*PROBLEM DESCRIPTION*
Print the range of lines that opens with the line containing "###### 修改PKG_C" and closes with the last line of the listing. Include both ends; print nothing more.

EXTRACTED ENTRIES Block Start

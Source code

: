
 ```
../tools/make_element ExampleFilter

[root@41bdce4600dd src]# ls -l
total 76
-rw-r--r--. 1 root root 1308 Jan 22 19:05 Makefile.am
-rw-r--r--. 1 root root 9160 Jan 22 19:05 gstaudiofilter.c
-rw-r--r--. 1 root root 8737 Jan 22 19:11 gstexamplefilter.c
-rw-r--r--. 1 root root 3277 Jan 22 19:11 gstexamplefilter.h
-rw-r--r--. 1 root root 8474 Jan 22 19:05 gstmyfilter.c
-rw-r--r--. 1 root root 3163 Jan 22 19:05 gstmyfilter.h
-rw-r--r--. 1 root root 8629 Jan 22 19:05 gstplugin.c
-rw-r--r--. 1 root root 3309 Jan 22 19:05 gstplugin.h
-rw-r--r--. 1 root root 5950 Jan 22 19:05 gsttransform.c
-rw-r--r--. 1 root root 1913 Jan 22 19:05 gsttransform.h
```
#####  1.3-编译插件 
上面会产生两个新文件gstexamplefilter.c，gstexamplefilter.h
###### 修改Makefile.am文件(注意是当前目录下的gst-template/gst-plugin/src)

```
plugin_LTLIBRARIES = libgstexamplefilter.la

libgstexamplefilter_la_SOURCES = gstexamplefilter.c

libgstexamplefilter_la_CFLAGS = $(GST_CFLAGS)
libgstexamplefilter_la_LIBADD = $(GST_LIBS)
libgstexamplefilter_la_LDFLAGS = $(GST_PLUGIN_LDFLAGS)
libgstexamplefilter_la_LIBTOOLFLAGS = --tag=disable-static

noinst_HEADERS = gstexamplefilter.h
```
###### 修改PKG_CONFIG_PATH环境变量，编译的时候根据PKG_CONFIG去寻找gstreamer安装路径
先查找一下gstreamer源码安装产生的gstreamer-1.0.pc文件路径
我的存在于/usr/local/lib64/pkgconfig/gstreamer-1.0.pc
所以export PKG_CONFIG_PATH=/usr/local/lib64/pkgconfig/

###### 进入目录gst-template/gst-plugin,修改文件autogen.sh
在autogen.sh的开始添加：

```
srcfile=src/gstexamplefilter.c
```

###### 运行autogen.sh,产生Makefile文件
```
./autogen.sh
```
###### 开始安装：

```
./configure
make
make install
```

EXTRACTED ENTRIES Block End

*SOLUTION FOR THIS PROBLEM*
###### 修改PKG_CONFIG_PATH环境变量，编译的时候根据PKG_CONFIG去寻找gstreamer安装路径
先查找一下gstreamer源码安装产生的gstreamer-1.0.pc文件路径
我的存在于/usr/local/lib64/pkgconfig/gstreamer-1.0.pc
所以export PKG_CONFIG_PATH=/usr/local/lib64/pkgconfig/

###### 进入目录gst-template/gst-plugin,修改文件autogen.sh
在autogen.sh的开始添加：

```
srcfile=src/gstexamplefilter.c
```

###### 运行autogen.sh,产生Makefile文件
```
./autogen.sh
```
###### 开始安装：

```
./configure
make
make install
```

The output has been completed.